The digital economy tells part of that story in vivid terms. Filipinos moved more than P16 trillion in funds through the InstaPay and PESONet systems in the first half of 2026 alone, a 45-percent surge in value from the previous year, with transaction volumes reaching 4.2 billion, up 162 percent year-on-year. These are not abstract figures. They represent millions of Filipinos conducting commerce, paying bills, and running businesses through systems that did not exist in their current form a decade ago.
The formal economy is not just growing. It is deepening.

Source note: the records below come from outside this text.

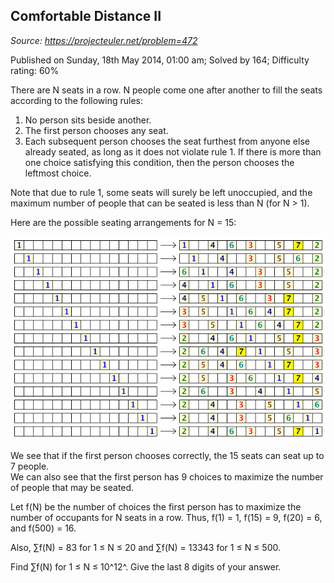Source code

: Comfortable Distance II
-----------------------

*Source: https://projecteuler.net/problem=472*

Published on Sunday, 18th May 2014, 01:00 am; Solved by 164; Difficulty
rating: 60%

There are N seats in a row. N people come one after another to fill the
seats according to the following rules:

1.  No person sits beside another.
2.  The first person chooses any seat.
3.  Each subsequent person chooses the seat furthest from anyone else
    already seated, as long as it does not violate rule 1. If there is
    more than one choice satisfying this condition, then the person
    chooses the leftmost choice.

Note that due to rule 1, some seats will surely be left unoccupied, and
the maximum number of people that can be seated is less than N (for N \>
1).

Here are the possible seating arrangements for N = 15:

![p472\_n15.png](img/p472_n15.png)

We see that if the first person chooses correctly, the 15 seats can seat
up to 7 people.\
 We can also see that the first person has 9 choices to maximize the
number of people that may be seated.

Let f(N) be the number of choices the first person has to maximize the
number of occupants for N seats in a row. Thus, f(1) = 1, f(15) = 9,
f(20) = 6, and f(500) = 16.

Also, ∑f(N) = 83 for 1 ≤ N ≤ 20 and ∑f(N) = 13343 for 1 ≤ N ≤ 500.

Find ∑f(N) for 1 ≤ N ≤ 10^12^. Give the last 8 digits of your answer.
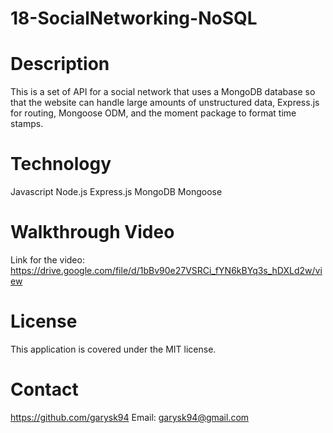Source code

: # 18-SocialNetworking-NoSQL

# Description 
This is a set of API for a social network that uses a MongoDB database so that the website can handle large amounts of unstructured data, Express.js for routing, Mongoose ODM, and the moment package to format time stamps.

# Technology

Javascript
Node.js
Express.js
MongoDB
Mongoose

# Walkthrough Video
 Link for the video: https://drive.google.com/file/d/1bBv90e27VSRCi_fYN6kBYq3s_hDXLd2w/view
 
 # License 
 This application is covered under the MIT license.
 
 # Contact 
 
 https://github.com/garysk94 Email: garysk94@gmail.com
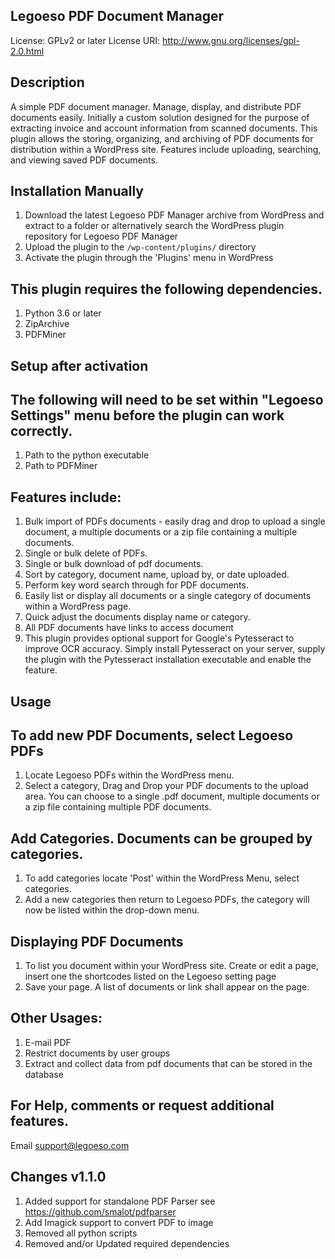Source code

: ## Legoeso PDF Document Manager
License: GPLv2 or later
License URI: http://www.gnu.org/licenses/gpl-2.0.html

## Description
A simple PDF document manager. Manage, display, and distribute PDF documents easily. Initially a custom solution designed for the purpose of extracting invoice and account information from scanned documents.  This plugin allows the storing, organizing, and archiving of PDF documents for distribution within a WordPress site. Features include uploading, searching, and viewing saved PDF documents.			  

## Installation Manually
1. Download the latest Legoeso PDF Manager archive from WordPress and extract to a folder or alternatively search the WordPress plugin repository for Legoeso PDF Manager
2. Upload the plugin to the `/wp-content/plugins/` directory
3. Activate the plugin through the 'Plugins' menu in WordPress


## This plugin requires the following dependencies.
1. Python 3.6 or later
2. ZipArchive
3. PDFMiner

## Setup after activation
## The following will need to be set within "Legoeso Settings" menu before the plugin can work correctly.
1.  Path to the python executable 
2.  Path to PDFMiner

## Features include:
1. Bulk import of PDFs documents - easily drag and drop to upload a single document, a multiple documents or a zip file containing a multiple documents.  
2. Single or bulk delete of PDFs.
3. Single or bulk download of pdf documents.
4. Sort by category, document name, upload by, or date uploaded.
5. Perform key word search through for PDF documents.
6. Easily list or display all documents or a single category of documents within a WordPress page.
7. Quick adjust the documents display name or category.
8. All PDF documents have links to access document
9. This plugin provides optional support for Google's Pytesseract to improve OCR accuracy.  Simply install Pytesseract on your server, supply the plugin with the Pytesseract installation executable and enable the feature.

## Usage
## To add new PDF Documents, select Legoeso PDFs 
1. Locate Legoeso PDFs within the WordPress menu. 
2. Select a category, Drag and Drop your PDF documents to the upload area. You can choose to a single .pdf document, multiple documents or a zip file containing multiple PDF documents. 

## Add Categories. Documents can be grouped by categories. 
1. To add categories locate 'Post' within the WordPress Menu, select categories.  
2. Add a new categories then return to Legoeso PDFs, the category will now be listed within the drop-down menu. 

## Displaying PDF Documents
1. To list you document within your WordPress site. Create or edit a page, insert one the shortcodes listed on the Legoeso setting page
2. Save your page. A list of documents or link shall appear on the page.

## Other Usages:
1. E-mail PDF 
2. Restrict documents by user groups
3. Extract and collect data from pdf documents that can be stored in the database

## For Help, comments or request additional features.
Email support@legoeso.com

## Changes v1.1.0 
1. Added support for standalone PDF Parser see https://github.com/smalot/pdfparser
2. Add Imagick support to convert PDF to image
3. Removed all python scripts
4. Removed and/or Updated required dependencies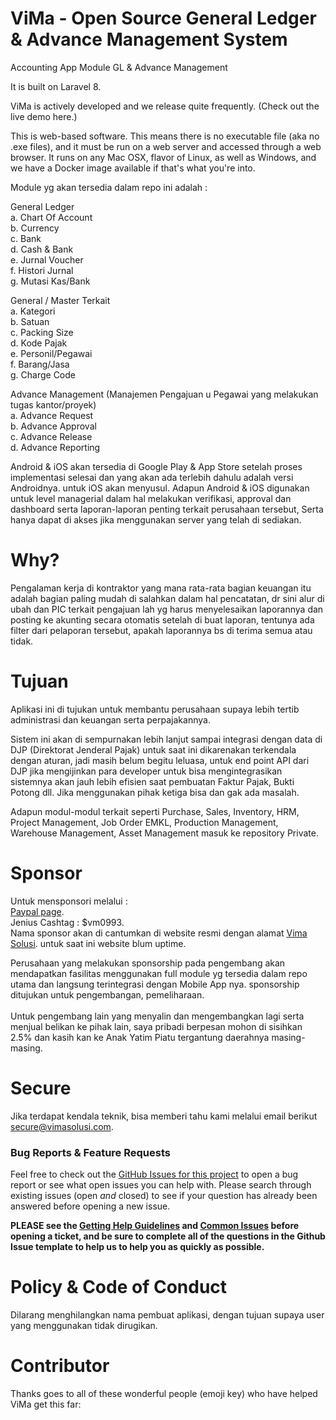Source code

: 
# ViMa - Open Source General Ledger & Advance Management System 
Accounting App Module GL &amp; Advance Management

It is built on Laravel 8.

ViMa is actively developed and we release quite frequently. (Check out the live demo here.)

This is web-based software. This means there is no executable file (aka no .exe files), and it must be run on a web server and accessed through a web browser. It runs on any Mac OSX, flavor of Linux, as well as Windows, and we have a Docker image available if that's what you're into.

Module yg akan tersedia dalam repo ini adalah :

General Ledger<br>
a. Chart Of Account<br>
b. Currency<br>
c. Bank<br>
d. Cash & Bank<br>
e. Jurnal Voucher<br>
f. Histori Jurnal<br>
g. Mutasi Kas/Bank<br>

General / Master Terkait<br>
a. Kategori<br>
b. Satuan<br>
c. Packing Size<br>
d. Kode Pajak<br>
e. Personil/Pegawai<br>
f. Barang/Jasa<br>
g. Charge Code<br>

Advance Management (Manajemen Pengajuan u Pegawai yang melakukan tugas kantor/proyek)<br>
a. Advance Request<br>
b. Advance Approval<br>
c. Advance Release<br>
d. Advance Reporting<br>

Android & iOS akan tersedia di Google Play & App Store setelah proses implementasi selesai dan yang akan ada terlebih dahulu adalah versi Androidnya. untuk iOS akan menyusul.
Adapun Android & iOS digunakan untuk level managerial dalam hal melakukan verifikasi, approval dan dashboard serta laporan-laporan penting terkait perusahaan tersebut, Serta hanya dapat di akses jika menggunakan server yang telah di sediakan.

# Why?
Pengalaman kerja di kontraktor yang mana rata-rata bagian keuangan itu adalah bagian paling mudah di salahkan dalam hal pencatatan, dr sini alur di ubah dan PIC terkait pengajuan lah yg harus menyelesaikan laporannya dan posting ke akunting secara otomatis setelah di buat laporan, tentunya ada filter dari pelaporan tersebut, apakah laporannya bs di terima semua atau tidak.

# Tujuan

Aplikasi ini di tujukan untuk membantu perusahaan supaya lebih tertib administrasi dan keuangan serta perpajakannya.<br>

Sistem ini akan di sempurnakan lebih lanjut sampai integrasi dengan data di DJP (Direktorat Jenderal Pajak) untuk saat ini dikarenakan terkendala dengan aturan, jadi masih belum begitu leluasa, untuk end point API dari DJP jika mengijinkan para developer untuk bisa mengintegrasikan sistemnya akan jauh lebih efisien saat pembuatan Faktur Pajak, Bukti Potong dll. Jika menggunakan pihak ketiga bisa dan gak ada masalah.

Adapun modul-modul terkait seperti Purchase, Sales, Inventory, HRM, Project Management, Job Order EMKL, Production Management, Warehouse Management, Asset Management masuk ke repository Private.

# Sponsor
Untuk mensponsori melalui :<br> 
[Paypal page](https://paypal.me/vimasol). <br>
Jenius Cashtag : $vm0993.<br>
Nama sponsor akan di cantumkan di website resmi dengan alamat  [Vima Solusi](https:/vimasolusi.com). untuk saat ini website blum uptime. <br>

Perusahaan yang melakukan sponsorship pada pengembang akan mendapatkan fasilitas menggunakan full module yg tersedia dalam repo utama dan langsung terintegrasi dengan Mobile App nya. sponsorship ditujukan untuk pengembangan, pemeliharaan.<br><br>
Untuk pengembang lain yang menyalin dan mengembangkan lagi serta menjual belikan ke pihak lain, saya pribadi berpesan mohon di sisihkan 2.5% dan kasih kan ke Anak Yatim Piatu tergantung daerahnya masing-masing.

# Secure
Jika terdapat kendala teknik, bisa memberi tahu kami melalui email berikut  [secure@vimasolusi.com](mailto:secure@vimasolusi.com).

### Bug Reports & Feature Requests

Feel free to check out the [GitHub Issues for this project](https://github.com/vm0993/vmGL/issues) to open a bug report or see what open issues you can help with. Please search through existing issues (open *and* closed) to see if your question has already been answered before opening a new issue.

**PLEASE see the [Getting Help Guidelines]() and [Common Issues]() before opening a ticket, and be sure to complete all of the questions in the Github Issue template to help us to help you as quickly as possible.**

# Policy & Code of Conduct

Dilarang menghilangkan nama pembuat aplikasi, dengan tujuan supaya user yang menggunakan tidak dirugikan. 

# Contributor
Thanks goes to all of these wonderful people (emoji key) who have helped ViMa get this far:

The Securities and Exchange Commission sees this from a particular vantage point. Companies entering the formal economy must pass through the Commission, and the numbers from the first half of 2026 are telling. The SEC received 21,093 new applications for incorporation during the period. Of these, 15,947 were completed through the ESPARC system, achieving a 96.78-percent completion rate. More than 82 percent of completed applications were processed digitally, through the Commission’s Regular Zero and ONESEC Zero pathways. Domestic entrepreneurs and foreign investors alike are choosing to formalize, to register, to participate in the regulated economy. That is confidence expressed in paperwork, and it matters.
The reclassification carries real consequences. The new classification is expected to strengthen the country’s credit profile, boost investor confidence and expand access to financing and higher-quality investments that generate better jobs for Filipinos.
At the same time, it forces the country to confront the middle income trap that has stalled many other developing economies on their path to high income status. The upgrade is an achievement, not an arrival.
DEPDev Secretary Arsenio Balisacan acknowledged that the new classification does not diminish ongoing challenges, noting that income disparities persist, and many continue to face economic difficulties. That honesty is appropriate. Upper-middle income status means the economy is larger and more capable. It does not mean the work is done.
For the SEC, the task remains the same: build the institutional infrastructure that allows the formal economy to grow with integrity. Transparent markets, enforceable rules, accessible registration, and investor protection are not bureaucratic amenities. They are the foundations on which sustained, inclusive growth is built.
The Philippines has moved up. The Commission’s job is to help it stay there and go further.